Uno va retrasando el momento temeroso de enfrentarse al duro y siempre difícil trance. Uno remolonea y sabe que es algo que tarde o temprano hay que afrontar. Vas dejando pasar las jornadas. Procrastinando. Tentando la suerte. Hasta que un día te decides o te dan dos voces y entonces acometes una de esas grandes empresa vitales que cada año cualquiera que no milite en el más acendrado anarquismo vital desarrolla: cambiar los armarios. En plural. Aunque uno solo tenga uno la expresión es siempre en plural, como si tuviéramos un montón. Cambiar los armarios. Me hace gracia la expresión, dado que parece un cambio de ubicación y no de contenido. Toca doblar con tino los polos y guardarlos en un cajón. Toca dar gracias a Dios por no tener el mal gusto de poseer camisas de manga corta.

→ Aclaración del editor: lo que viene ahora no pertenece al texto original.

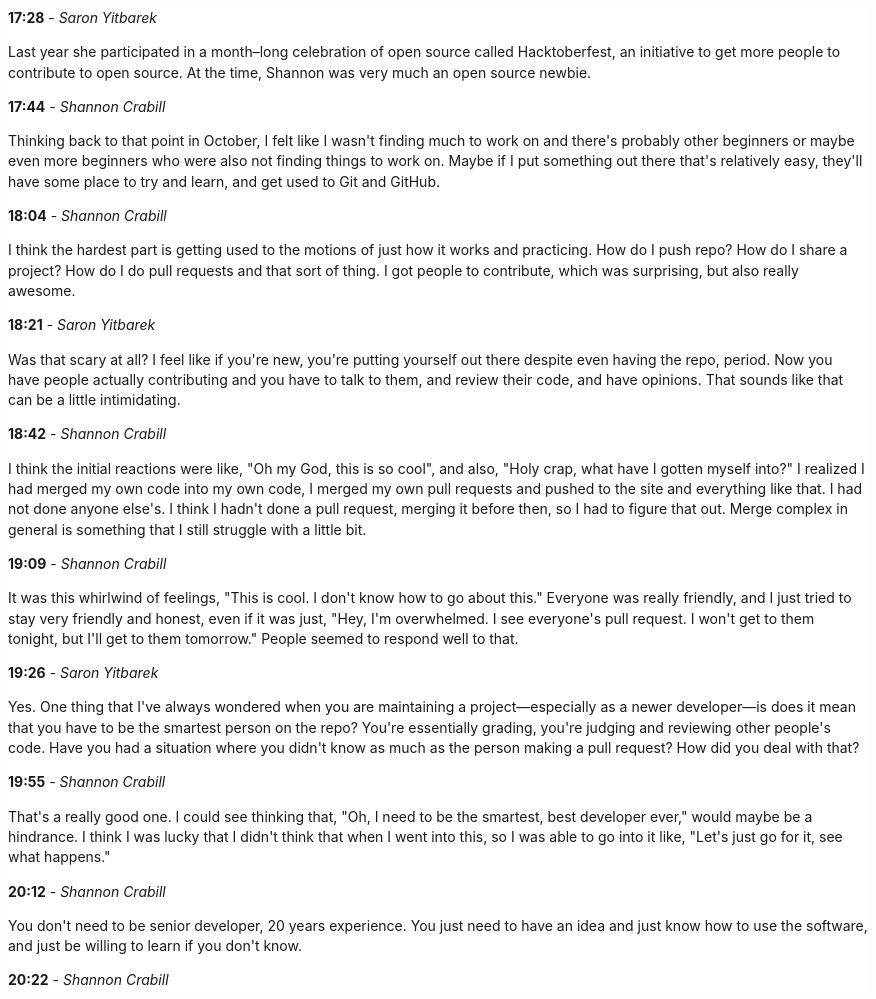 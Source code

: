 **17:28** - _Saron Yitbarek_

Last year she participated in a month–long celebration of open source called Hacktoberfest, an initiative to get more people to contribute to open source. At the time, Shannon was very much an open source newbie.

**17:44** - _Shannon Crabill_

Thinking back to that point in October, I felt like I wasn't finding much to work on and there's probably other beginners or maybe even more beginners who were also not finding things to work on. Maybe if I put something out there that's relatively easy, they'll have some place to try and learn, and get used to Git and GitHub.

**18:04** - _Shannon Crabill_

I think the hardest part is getting used to the motions of just how it works and practicing. How do I push repo? How do I share a project? How do I do pull requests and that sort of thing. I got people to contribute, which was surprising, but also really awesome.

**18:21** - _Saron Yitbarek_

Was that scary at all? I feel like if you're new, you're putting yourself out there despite even having the repo, period. Now you have people actually contributing and you have to talk to them, and review their code, and have opinions. That sounds like that can be a little intimidating.

**18:42** - _Shannon Crabill_

I think the initial reactions were like, "Oh my God, this is so cool", and also, "Holy crap, what have I gotten myself into?" I realized I had merged my own code into my own code, I merged my own pull requests and pushed to the site and everything like that. I had not done anyone else's. I think I hadn't done a pull request, merging it before then, so I had to figure that out. Merge complex in general is something that I still struggle with a little bit.

**19:09** - _Shannon Crabill_

It was this whirlwind of feelings, "This is cool. I don't know how to go about this." Everyone was really friendly, and I just tried to stay very friendly and honest, even if it was just, "Hey, I'm overwhelmed. I see everyone's pull request. I won't get to them tonight, but I'll get to them tomorrow." People seemed to respond well to that.

**19:26** - _Saron Yitbarek_

Yes. One thing that I've always wondered when you are maintaining a project—especially as a newer developer—is does it mean that you have to be the smartest person on the repo? You're essentially grading, you're judging and reviewing other people's code. Have you had a situation where you didn't know as much as the person making a pull request? How did you deal with that?

**19:55** - _Shannon Crabill_

That's a really good one. I could see thinking that, "Oh, I need to be the smartest, best developer ever," would maybe be a hindrance. I think I was lucky that I didn't think that when I went into this, so I was able to go into it like, "Let's just go for it, see what happens."

**20:12** - _Shannon Crabill_

You don't need to be senior developer, 20 years experience. You just need to have an idea and just know how to use the software, and just be willing to learn if you don't know.

**20:22** - _Shannon Crabill_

Toca resucitar abrigos y anoraks, chaquetones y jerseys. Es hora de abrir un cajón angosto y encontrarse un billete de veinte euros o una metáfora, tal vez un epitalamio, una carta de un viejo amor, un tornillo o un sobre de esos cuyo contenido se disuelve en agua para que lo bebas y te desaparezca la sinestesia o el dolor de cabeza o codo. La hora estelar de los calcetines. El momento de las rebequitas. No aún de los guantes, aunque todo se andará. O, mejor dicho, como se trata de las manos no se andará. Si acaso, se cogerá. Las prendas invernales dan un paso al frente y quedan rezagadas las de verano. ¿El bañador sigue siendo bañador cuando nadie lo ve? Así que el armario torna grisáceo, negro, amarronado, parduzco, verde oscuro, colores otoñales que contrastan con el amarillo, pistacho, naranja, rojo o blanco blanquísimo de la indumentaria veraniega. A veces en este cambiar armarios, en este paso de estación, hallo un prenda debajo de un montón, la desdoblo, voy a colgarla pero antes su aroma me trae recuerdos gratos. Tuve una camisa con la que aprobé tres exámenes seguidos. No fueron días consecutivos, no piensen que no la lavé entre examen y examen. Acabé la carrera y la reservé para otros exámenes. Como no estudié más, nunca más me la puse. Ahora intuyo que debí ponérmela aquel día de abril que fui de acompañante a un hospital o ese sábado que traté de convencer a una mujer de que cambiara su destino. Cambió el mío. No sé dónde está esa camisa. Tal vez nunca la tuve o quizás suspendí esos exámenes. A lo mejor no tengo título de nada o está en un armario y alguien pensó que los títulos son para el verano y un septiembre los escondió para siempre.

Los pobres no tenemos ropa de entretiempo. Es lo que nos faltaba: tres armarios en vez de dos. O hacer tres cambios en lugar de dos. Supongo que a alguien se le habrá ocurrido tener un armario grandísimo e incluir ahí toda su ropa. No faltarán los que no tengan casi nada y les sobre armario. Y aquí estoy, dudando si guardar o no una chaqueta como muy de veroño.